First, of course, he built some infrastructure: a water system, an airport, a golf course, and a first-class restaurant on the shores of a large artificial lake (the Christmas Valley Lodge). He knew that once all this was in place and looking great, potential buyers would see it as evidence that he was serious about developing Christmas Valley — that he wasn’t just a hustler selling chunks of useless land.

Once all this was in place, he started the hustle.

He ran advertisements that were wildly overoptimistic about the development potential of the Oregon high desert in national magazines, featuring “artist’s conception” drawings of gorgeous pastoral landscapes with stately willow trees, tidy board fences, and herds of cattle and horses. People bought parcels of Christmas Valley land, sight unseen, based on these.
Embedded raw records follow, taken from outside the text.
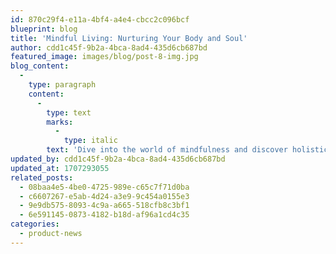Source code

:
 ```yaml
---
id: 870c29f4-e11a-4bf4-a4e4-cbcc2c096bcf
blueprint: blog
title: 'Mindful Living: Nurturing Your Body and Soul'
author: cdd1c45f-9b2a-4bca-8ad4-435d6cb687bd
featured_image: images/blog/post-8-img.jpg
blog_content:
  -
    type: paragraph
    content:
      -
        type: text
        marks:
          -
            type: italic
        text: 'Dive into the world of mindfulness and discover holistic approaches to living a balanced life. From meditation techniques to sustainable practices, explore ways to nurture your body, mind, and soul. Join us on a path to a more mindful and fulfilling existence.'
updated_by: cdd1c45f-9b2a-4bca-8ad4-435d6cb687bd
updated_at: 1707293055
related_posts:
  - 08baa4e5-4be0-4725-989e-c65c7f71d0ba
  - c6607267-e5ab-4d24-a3e9-9c454a0155e3
  - 9e9db575-8093-4c9a-a665-518cfb8c3bf1
  - 6e591145-0873-4182-b18d-af96a1cd4c35
categories:
  - product-news
---
```


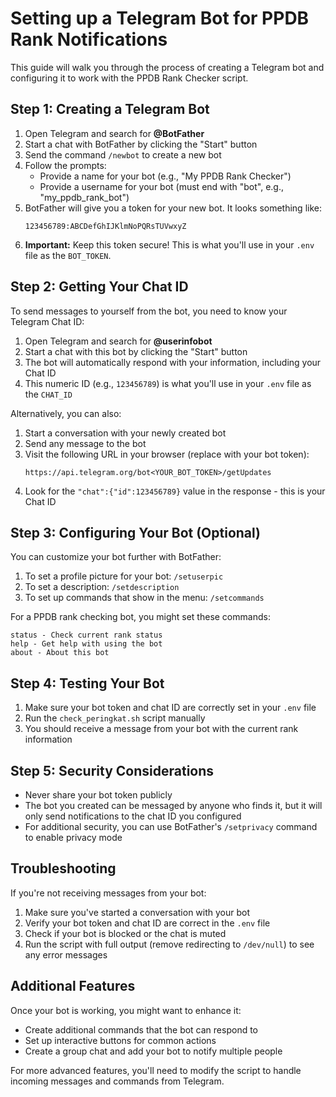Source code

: # Setting up a Telegram Bot for PPDB Rank Notifications

This guide will walk you through the process of creating a Telegram bot and configuring it to work with the PPDB Rank Checker script.

## Step 1: Creating a Telegram Bot

1. Open Telegram and search for **@BotFather**
2. Start a chat with BotFather by clicking the "Start" button
3. Send the command `/newbot` to create a new bot
4. Follow the prompts:
   - Provide a name for your bot (e.g., "My PPDB Rank Checker")
   - Provide a username for your bot (must end with "bot", e.g., "my_ppdb_rank_bot")
5. BotFather will give you a token for your new bot. It looks something like:
   ```
   123456789:ABCDefGhIJKlmNoPQRsTUVwxyZ
   ```
6. **Important:** Keep this token secure! This is what you'll use in your `.env` file as the `BOT_TOKEN`.

## Step 2: Getting Your Chat ID

To send messages to yourself from the bot, you need to know your Telegram Chat ID:

1. Open Telegram and search for **@userinfobot**
2. Start a chat with this bot by clicking the "Start" button
3. The bot will automatically respond with your information, including your Chat ID
4. This numeric ID (e.g., `123456789`) is what you'll use in your `.env` file as the `CHAT_ID`

Alternatively, you can also:

1. Start a conversation with your newly created bot
2. Send any message to the bot
3. Visit the following URL in your browser (replace with your bot token):
   ```
   https://api.telegram.org/bot<YOUR_BOT_TOKEN>/getUpdates
   ```
4. Look for the `"chat":{"id":123456789}` value in the response - this is your Chat ID

## Step 3: Configuring Your Bot (Optional)

You can customize your bot further with BotFather:

1. To set a profile picture for your bot: `/setuserpic`
2. To set a description: `/setdescription`
3. To set up commands that show in the menu: `/setcommands`

For a PPDB rank checking bot, you might set these commands:
```
status - Check current rank status
help - Get help with using the bot
about - About this bot
```

## Step 4: Testing Your Bot

1. Make sure your bot token and chat ID are correctly set in your `.env` file
2. Run the `check_peringkat.sh` script manually
3. You should receive a message from your bot with the current rank information

## Step 5: Security Considerations

- Never share your bot token publicly
- The bot you created can be messaged by anyone who finds it, but it will only send notifications to the chat ID you configured
- For additional security, you can use BotFather's `/setprivacy` command to enable privacy mode

## Troubleshooting

If you're not receiving messages from your bot:

1. Make sure you've started a conversation with your bot
2. Verify your bot token and chat ID are correct in the `.env` file
3. Check if your bot is blocked or the chat is muted
4. Run the script with full output (remove redirecting to `/dev/null`) to see any error messages

## Additional Features

Once your bot is working, you might want to enhance it:

- Create additional commands that the bot can respond to
- Set up interactive buttons for common actions
- Create a group chat and add your bot to notify multiple people

For more advanced features, you'll need to modify the script to handle incoming messages and commands from Telegram.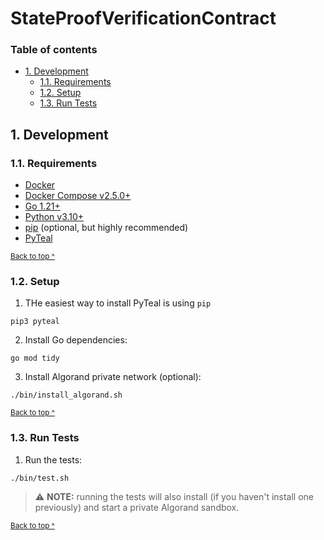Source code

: # StateProofVerificationContract

### Table of contents

* [1. Development](#1-development)
  * [1.1. Requirements](#11-requirements)
  * [1.2. Setup](#12-setup)
  * [1.3. Run Tests](#13-run-tests)

## 1. Development

### 1.1. Requirements

* [Docker][docker]
* [Docker Compose v2.5.0+][docker-compose]
* [Go 1.21+][golang]
* [Python v3.10+][python]
* [pip][pip] (optional, but highly recommended)
* [PyTeal][pyteal]

<sup>[Back to top ^][table-of-contents]</sup>

### 1.2. Setup

1. THe easiest way to install PyTeal is using `pip`
```shell
pip3 pyteal
```

2. Install Go dependencies:
```shell
go mod tidy
```

3. Install Algorand private network (optional):
```shell
./bin/install_algorand.sh
```

<sup>[Back to top ^][table-of-contents]</sup>

### 1.3. Run Tests

1. Run the tests:
```shell
./bin/test.sh
```

> ⚠️ **NOTE:** running the tests will also install (if you haven't install one previously) and start a private Algorand sandbox.

<sup>[Back to top ^][table-of-contents]</sup>

[docker]: https://docs.docker.com/get-docker/
[docker-compose]: https://docs.docker.com/compose/install/
[golang]: https://golang.org/dl/
[license]: ./LICENSE
[pip]: https://pip.pypa.io/en/stable/installation/
[pyteal]: https://pyteal.readthedocs.io/en/latest/installation.html
[python]: https://www.python.org/downloads/
[table-of-contents]: #table-of-contents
For bigger fish, his salesmen would fly them out to Christmas Valley in a DC-3 airliner, squiring them around to a few carefully manicured showplaces near the artificial lake and feeding them a gourmet dinner at the lodge before flying them home again, providing a carefully curated experience designed to give as glowing an impression as possible of what Christmas Valley might one day be.

As it always had, it worked like magic. Within three months Phillips had sold almost all the lots.

But this time there was a problem. He had marketed them to investors, not homeowners, and the appeal had been a sort of impulse purchase: “For $10 a month, you can own five acres in this beautiful community, that you can retire to someday when you no longer have to live in Akron or Allentown or wherever your job is.”

So thousands bought in — but dozens came to live. And of those dozens, all but a handful turned around and drove away. Some of the ones who drove away went straight to their attorneys’ offices, and soon Phillips was dealing with legal issues as well as logistical ones.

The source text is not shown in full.